Valuation: An outlier
Flexport’s last financing valued it at $8 billion. In 2021, it moved just shy of $19 billion in merchandise and roughly doubled revenue to reach $3.2 billion.
How does this compare to others in the space?
Flexport appears to be valued at a premium. Its latest round suggests a 2.5x revenue multiple compared to between 0.63x and 1.45x among competitors. In part, this might be due to Flexport’s excellent growth. No competitor is expanding at quite the same pace, though all are growing. Expeditors (72%), KN (61%), and DSV (59%) all had bumper 2021s.
From a profitability perspective, Flexport likely lags the field. The firm posted profits of $37 million last year, a rarity among venture-backed businesses but modest compared to established players. For reference, KN logged $10.3 billion. As Flexport invests heavily in technology, Petersen expects to run at a loss.
This may present Flexport’s most significant risk in the coming years. Though its newest raise provides additional runway, it will not last forever. Given the company has already raised $2.2 billion and that Petersen’s stake is mooted at just 9%, another private financing appears unlikely. And yet the public markets may not view the company kindly. The same logistics expert said:
At its core, it is a good business that could be worth much less. If it gets revalued in the public markets and stock compensation plummets, that could lead to a talent exodus.
Looking at Flexport’s figures, the logical conclusion is that it is priced less on numbers than narrative. The firm’s recent investors presumably believe there is a good chance that Petersen will succeed in building the definitive platform for global trade – and that if he does so, comparisons to fusty freight forwarders cease to hold.

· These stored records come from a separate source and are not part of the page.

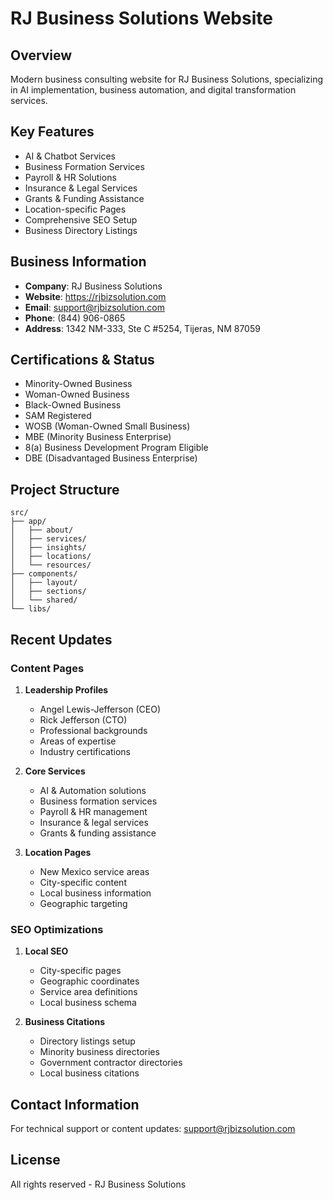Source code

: # RJ Business Solutions Website

## Overview
Modern business consulting website for RJ Business Solutions, specializing in AI implementation, business automation, and digital transformation services.

## Key Features
- AI & Chatbot Services
- Business Formation Services
- Payroll & HR Solutions
- Insurance & Legal Services
- Grants & Funding Assistance
- Location-specific Pages
- Comprehensive SEO Setup
- Business Directory Listings

## Business Information
- **Company**: RJ Business Solutions
- **Website**: https://rjbizsolution.com
- **Email**: support@rjbizsolution.com
- **Phone**: (844) 906-0865
- **Address**: 1342 NM-333, Ste C #5254, Tijeras, NM 87059

## Certifications & Status
- Minority-Owned Business
- Woman-Owned Business
- Black-Owned Business
- SAM Registered
- WOSB (Woman-Owned Small Business)
- MBE (Minority Business Enterprise)
- 8(a) Business Development Program Eligible
- DBE (Disadvantaged Business Enterprise)

## Project Structure
```
src/
├── app/
│   ├── about/
│   ├── services/
│   ├── insights/
│   ├── locations/
│   └── resources/
├── components/
│   ├── layout/
│   ├── sections/
│   └── shared/
└── libs/
```

## Recent Updates

### Content Pages
1. **Leadership Profiles**
   - Angel Lewis-Jefferson (CEO)
   - Rick Jefferson (CTO)
   - Professional backgrounds
   - Areas of expertise
   - Industry certifications

2. **Core Services**
   - AI & Automation solutions
   - Business formation services
   - Payroll & HR management
   - Insurance & legal services
   - Grants & funding assistance

3. **Location Pages**
   - New Mexico service areas
   - City-specific content
   - Local business information
   - Geographic targeting

### SEO Optimizations
1. **Local SEO**
   - City-specific pages
   - Geographic coordinates
   - Service area definitions
   - Local business schema

2. **Business Citations**
   - Directory listings setup
   - Minority business directories
   - Government contractor directories
   - Local business citations

## Contact Information
For technical support or content updates:
support@rjbizsolution.com

## License
All rights reserved - RJ Business Solutions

In a conversation with Garry Tan, Petersen discussed Flexport’s valuation:
I think the $8 billion valuation is not really real. Within that, there’s some probability that we’re worth $80 billion and another probability we’re worth $800 [billion], and another probability that we’re worth zero.

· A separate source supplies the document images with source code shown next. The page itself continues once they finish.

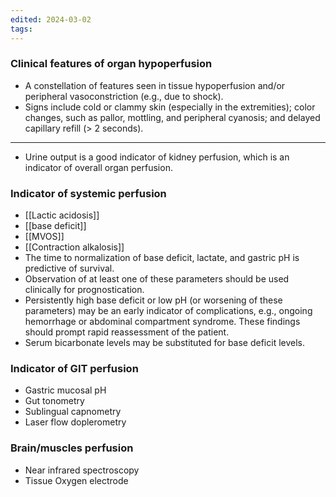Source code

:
 ```yaml
---
edited: 2024-03-02
tags:
---
```

### Clinical features of organ hypoperfusion
- A constellation of features seen in tissue hypoperfusion and/or peripheral vasoconstriction (e.g., due to shock). 
- Signs include cold or clammy skin (especially in the extremities); color changes, such as pallor, mottling, and peripheral cyanosis; and delayed capillary refill (> 2 seconds).



---


- Urine output is a good indicator of kidney perfusion, which is an indicator of overall organ perfusion. 
### Indicator of systemic perfusion
- [[Lactic acidosis]]
- [[base deficit]]
- [[MVOS]]
- [[Contraction alkalosis]] 
- The time to normalization of base deficit, lactate, and  gastric pH is predictive of survival. 
- Observation of at least one of these parameters should be used clinically for prognostication.
- Persistently high base deficit or low pH (or worsening of these parameters) may be an early indicator of complications, e.g., ongoing hemorrhage or abdominal compartment syndrome. These findings should prompt rapid reassessment of the patient.
- Serum bicarbonate levels may be substituted for base deficit levels.

### Indicator of GIT perfusion
- Gastric mucosal pH
- Gut tonometry
- Sublingual capnometry
- Laser flow doplerometry

### Brain/muscles perfusion
- Near infrared spectroscopy
- Tissue Oxygen electrode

Every valuation is, to some extent, probabilistic. But more than many other companies, Flexport’s current benchmark feels like the result of the expected value game Petersen described. An $8 billion mark wouldn’t hold in the public markets, but if you believe there’s a 5% chance it becomes the default infrastructural layer for tracking the world’s freight, it may look like a steal. The company is an outlier and is valued as such.

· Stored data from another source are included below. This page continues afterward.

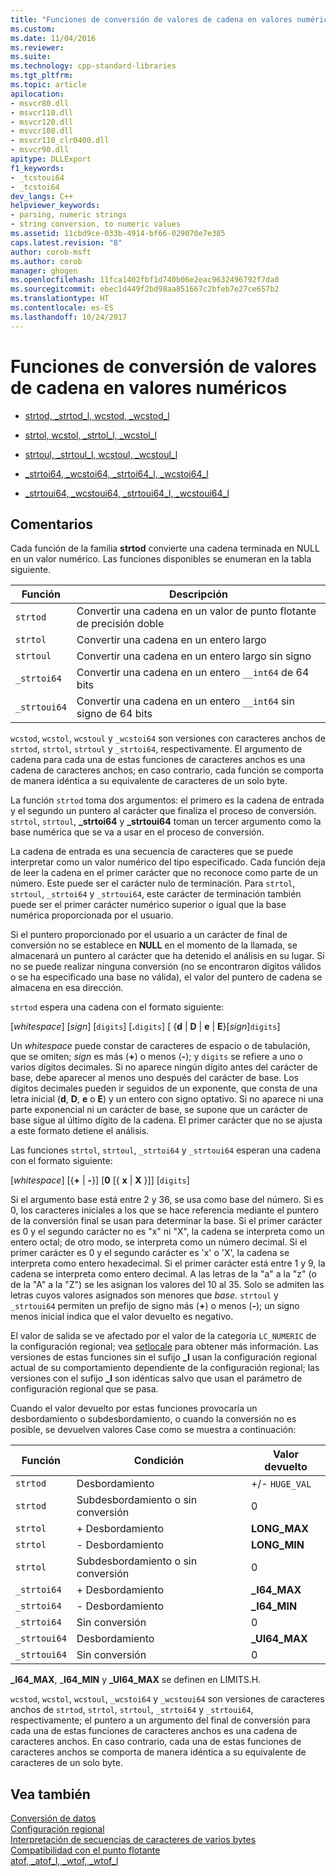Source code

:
 ```yaml
---
title: "Funciones de conversión de valores de cadena en valores numéricos | Microsoft Docs"
ms.custom: 
ms.date: 11/04/2016
ms.reviewer: 
ms.suite: 
ms.technology: cpp-standard-libraries
ms.tgt_pltfrm: 
ms.topic: article
apilocation:
- msvcr80.dll
- msvcr110.dll
- msvcr120.dll
- msvcr100.dll
- msvcr110_clr0400.dll
- msvcr90.dll
apitype: DLLExport
f1_keywords:
- _tcstoui64
- _tcstoi64
dev_langs: C++
helpviewer_keywords:
- parsing, numeric strings
- string conversion, to numeric values
ms.assetid: 11cbd9ce-033b-4914-bf66-029070e7e385
caps.latest.revision: "8"
author: corob-msft
ms.author: corob
manager: ghogen
ms.openlocfilehash: 11fca1402fbf1d740b06e2eac9632496792f7da0
ms.sourcegitcommit: ebec1d449f2bd98aa851667c2bfeb7e27ce657b2
ms.translationtype: HT
ms.contentlocale: es-ES
ms.lasthandoff: 10/24/2017
---
```

# <a name="string-to-numeric-value-functions"></a>Funciones de conversión de valores de cadena en valores numéricos
-   [strtod, _strtod_l, wcstod, _wcstod_l](../c-runtime-library/reference/strtod-strtod-l-wcstod-wcstod-l.md)  
  
-   [strtol, wcstol, _strtol_l, _wcstol_l](../c-runtime-library/reference/strtol-wcstol-strtol-l-wcstol-l.md)  
  
-   [strtoul, _strtoul_l, wcstoul, _wcstoul_l](../c-runtime-library/reference/strtoul-strtoul-l-wcstoul-wcstoul-l.md)  
  
-   [_strtoi64, _wcstoi64, _strtoi64_l, _wcstoi64_l](../c-runtime-library/reference/strtoi64-wcstoi64-strtoi64-l-wcstoi64-l.md)  
  
-   [_strtoui64, _wcstoui64, _strtoui64_l, _wcstoui64_l](../c-runtime-library/reference/strtoui64-wcstoui64-strtoui64-l-wcstoui64-l.md)  
  
## <a name="remarks"></a>Comentarios  
 Cada función de la familia **strtod** convierte una cadena terminada en NULL en un valor numérico. Las funciones disponibles se enumeran en la tabla siguiente.  
  
|Función|Descripción|  
|--------------|-----------------|  
|`strtod`|Convertir una cadena en un valor de punto flotante de precisión doble|  
|`strtol`|Convertir una cadena en un entero largo|  
|`strtoul`|Convertir una cadena en un entero largo sin signo|  
|`_strtoi64`|Convertir una cadena en un entero `__int64` de 64 bits|  
|`_strtoui64`|Convertir una cadena en un entero `__int64` sin signo de 64 bits|  
  
 `wcstod`, `wcstol`, `wcstoul` y `_wcstoi64` son versiones con caracteres anchos de `strtod`, `strtol`, `strtoul` y `_strtoi64`, respectivamente. El argumento de cadena para cada una de estas funciones de caracteres anchos es una cadena de caracteres anchos; en caso contrario, cada función se comporta de manera idéntica a su equivalente de caracteres de un solo byte.  
  
 La función `strtod` toma dos argumentos: el primero es la cadena de entrada y el segundo un puntero al carácter que finaliza el proceso de conversión. `strtol`, `strtoul`, **_strtoi64** y **_strtoui64** toman un tercer argumento como la base numérica que se va a usar en el proceso de conversión.  
  
 La cadena de entrada es una secuencia de caracteres que se puede interpretar como un valor numérico del tipo especificado. Cada función deja de leer la cadena en el primer carácter que no reconoce como parte de un número. Este puede ser el carácter nulo de terminación. Para `strtol`, `strtoul`, `_strtoi64` y `_strtoui64`, este carácter de terminación también puede ser el primer carácter numérico superior o igual que la base numérica proporcionada por el usuario.  
  
 Si el puntero proporcionado por el usuario a un carácter de final de conversión no se establece en **NULL** en el momento de la llamada, se almacenará un puntero al carácter que ha detenido el análisis en su lugar. Si no se puede realizar ninguna conversión (no se encontraron dígitos válidos o se ha especificado una base no válida), el valor del puntero de cadena se almacena en esa dirección.  
  
 `strtod` espera una cadena con el formato siguiente:  
  
 [*whitespace*] [*sign*] [`digits`] [**.**`digits`] [ {**d** &#124; **D** &#124; **e** &#124; **E**}[*sign*]`digits`]  
  
 Un *whitespace* puede constar de caracteres de espacio o de tabulación, que se omiten; *sign* es más (**+**) o menos (**-**); y `digits` se refiere a uno o varios dígitos decimales. Si no aparece ningún dígito antes del carácter de base, debe aparecer al menos uno después del carácter de base. Los dígitos decimales pueden ir seguidos de un exponente, que consta de una letra inicial (**d**, **D**, **e** o **E**) y un entero con signo optativo. Si no aparece ni una parte exponencial ni un carácter de base, se supone que un carácter de base sigue al último dígito de la cadena. El primer carácter que no se ajusta a este formato detiene el análisis.  
  
 Las funciones `strtol`, `strtoul`, `_strtoi64` y `_strtoui64` esperan una cadena con el formato siguiente:  
  
 [*whitespace*] [{**+** &#124; **-**}] [**0** [{ **x** &#124; **X** }]] [`digits`]  
  
 Si el argumento base está entre 2 y 36, se usa como base del número. Si es 0, los caracteres iniciales a los que se hace referencia mediante el puntero de la conversión final se usan para determinar la base. Si el primer carácter es 0 y el segundo carácter no es "x" ni "X", la cadena se interpreta como un entero octal; de otro modo, se interpreta como un número decimal. Si el primer carácter es 0 y el segundo carácter es 'x' o 'X', la cadena se interpreta como entero hexadecimal. Si el primer carácter está entre 1 y 9, la cadena se interpreta como entero decimal. A las letras de la "a" a la "z" (o de la "A" a la "Z") se les asignan los valores del 10 al 35. Solo se admiten las letras cuyos valores asignados son menores que *base*. `strtoul` y `_strtoui64` permiten un prefijo de signo más (**+**) o menos (**-**); un signo menos inicial indica que el valor devuelto es negativo.  
  
 El valor de salida se ve afectado por el valor de la categoría `LC_NUMERIC` de la configuración regional; vea [setlocale](../c-runtime-library/reference/setlocale-wsetlocale.md) para obtener más información. Las versiones de estas funciones sin el sufijo **_l** usan la configuración regional actual de su comportamiento dependiente de la configuración regional; las versiones con el sufijo **_l** son idénticas salvo que usan el parámetro de configuración regional que se pasa.  
  
 Cuando el valor devuelto por estas funciones provocaría un desbordamiento o subdesbordamiento, o cuando la conversión no es posible, se devuelven valores Case como se muestra a continuación:  
  
|Función|Condición|Valor devuelto|  
|--------------|---------------|--------------------|  
|`strtod`|Desbordamiento|+/- `HUGE_VAL`|  
|`strtod`|Subdesbordamiento o sin conversión|0|  
|`strtol`|+ Desbordamiento|**LONG_MAX**|  
|`strtol`|- Desbordamiento|**LONG_MIN**|  
|`strtol`|Subdesbordamiento o sin conversión|0|  
|`_strtoi64`|+ Desbordamiento|**_I64_MAX**|  
|`_strtoi64`|- Desbordamiento|**_I64_MIN**|  
|`_strtoi64`|Sin conversión|0|  
|`_strtoui64`|Desbordamiento|**_UI64_MAX**|  
|`_strtoui64`|Sin conversión|0|  
  
 **_I64_MAX**, _**I64_MIN** y **_UI64_MAX** se definen en LIMITS.H.  
  
 `wcstod`, `wcstol`, `wcstoul`, `_wcstoi64` y `_wcstoui64` son versiones de caracteres anchos de `strtod`, `strtol`, `strtoul`, `_strtoi64` y `_strtoui64`, respectivamente; el puntero a un argumento del final de conversión para cada una de estas funciones de caracteres anchos es una cadena de caracteres anchos. En caso contrario, cada una de estas funciones de caracteres anchos se comporta de manera idéntica a su equivalente de caracteres de un solo byte.  
  
## <a name="see-also"></a>Vea también  
 [Conversión de datos](../c-runtime-library/data-conversion.md)   
 [Configuración regional](../c-runtime-library/locale.md)   
 [Interpretación de secuencias de caracteres de varios bytes](../c-runtime-library/interpretation-of-multibyte-character-sequences.md)   
 [Compatibilidad con el punto flotante](../c-runtime-library/floating-point-support.md)   
 [atof, _atof_l, _wtof, _wtof_l](../c-runtime-library/reference/atof-atof-l-wtof-wtof-l.md)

Between 1770 and 1775, it took the Dutch East India company roughly 253 days to travel from Rotterdam to Indonesia. Today, a parcel could make the same journey in perhaps three days, representing a 98.8% reduction in transit time. From the perspective of our ancestors, we have achieved slow teleportation.
Flexport’s mission is to make this magic reliable by providing visibility into global trade. It is an ambitious goal, albeit one that does not always seem to fit the company’s current business model. And yet, few would bet against Petersen, the “armor-piercing shell,” the hedgehog returning again and again to the same problem: how to make the world and its contents move.